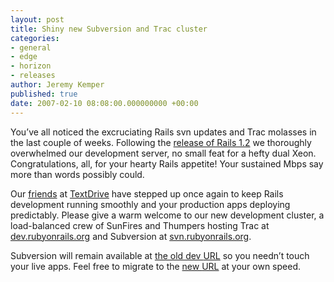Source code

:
 ```yaml
---
layout: post
title: Shiny new Subversion and Trac cluster
categories:
- general
- edge
- horizon
- releases
author: Jeremy Kemper
published: true
date: 2007-02-10 08:08:00.000000000 +00:00
---
```

<p>You&#8217;ve all noticed the excruciating Rails svn updates and Trac molasses in the last couple of weeks. Following the <a href="http://weblog.rubyonrails.org/2007/1/19/rails-1-2-rest-admiration-http-lovefest-and-utf-8-celebrations">release of Rails 1.2</a> we thoroughly overwhelmed our development server, no small feat for a hefty dual Xeon. Congratulations, all, for your hearty Rails appetite! Your sustained Mbps say more than words possibly could.</p>
<p>Our <a href="http://joyent.com/team/jasonhoffman/">friends</a> at <a href="http://textdrive.com/">TextDrive</a> have stepped up once again to keep Rails development running smoothly and your production apps deploying predictably. Please give a warm welcome to our new development cluster, a load-balanced crew of SunFires and Thumpers hosting Trac at <a href="http://dev.rubyonrails.org/">dev.rubyonrails.org</a> and Subversion at <a href="http://svn.rubyonrails.org/rails/">svn.rubyonrails.org</a>.</p>
<p>Subversion will remain available at <a href="http://dev.rubyonrails.org/svn/rails/">the old dev <span class="caps">URL</span></a> so you needn&#8217;t touch your live apps. Feel free to migrate to the <a href="http://svn.rubyonrails.org/rails/">new <span class="caps">URL</span></a> at your own speed.</p>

● **DIRECTIONS FOR THIS TASK**:
Output, word for word, the full listing above, with no pictures.

● **ANSWER TO THE EXERCISE**:
Source code

:
 ```yaml
---
layout: post
title: Shiny new Subversion and Trac cluster
categories:
- general
- edge
- horizon
- releases
author: Jeremy Kemper
published: true
date: 2007-02-10 08:08:00.000000000 +00:00
---
```

<p>You&#8217;ve all noticed the excruciating Rails svn updates and Trac molasses in the last couple of weeks. Following the <a href="http://weblog.rubyonrails.org/2007/1/19/rails-1-2-rest-admiration-http-lovefest-and-utf-8-celebrations">release of Rails 1.2</a> we thoroughly overwhelmed our development server, no small feat for a hefty dual Xeon. Congratulations, all, for your hearty Rails appetite! Your sustained Mbps say more than words possibly could.</p>
<p>Our <a href="http://joyent.com/team/jasonhoffman/">friends</a> at <a href="http://textdrive.com/">TextDrive</a> have stepped up once again to keep Rails development running smoothly and your production apps deploying predictably. Please give a warm welcome to our new development cluster, a load-balanced crew of SunFires and Thumpers hosting Trac at <a href="http://dev.rubyonrails.org/">dev.rubyonrails.org</a> and Subversion at <a href="http://svn.rubyonrails.org/rails/">svn.rubyonrails.org</a>.</p>
<p>Subversion will remain available at <a href="http://dev.rubyonrails.org/svn/rails/">the old dev <span class="caps">URL</span></a> so you needn&#8217;t touch your live apps. Feel free to migrate to the <a href="http://svn.rubyonrails.org/rails/">new <span class="caps">URL</span></a> at your own speed.</p>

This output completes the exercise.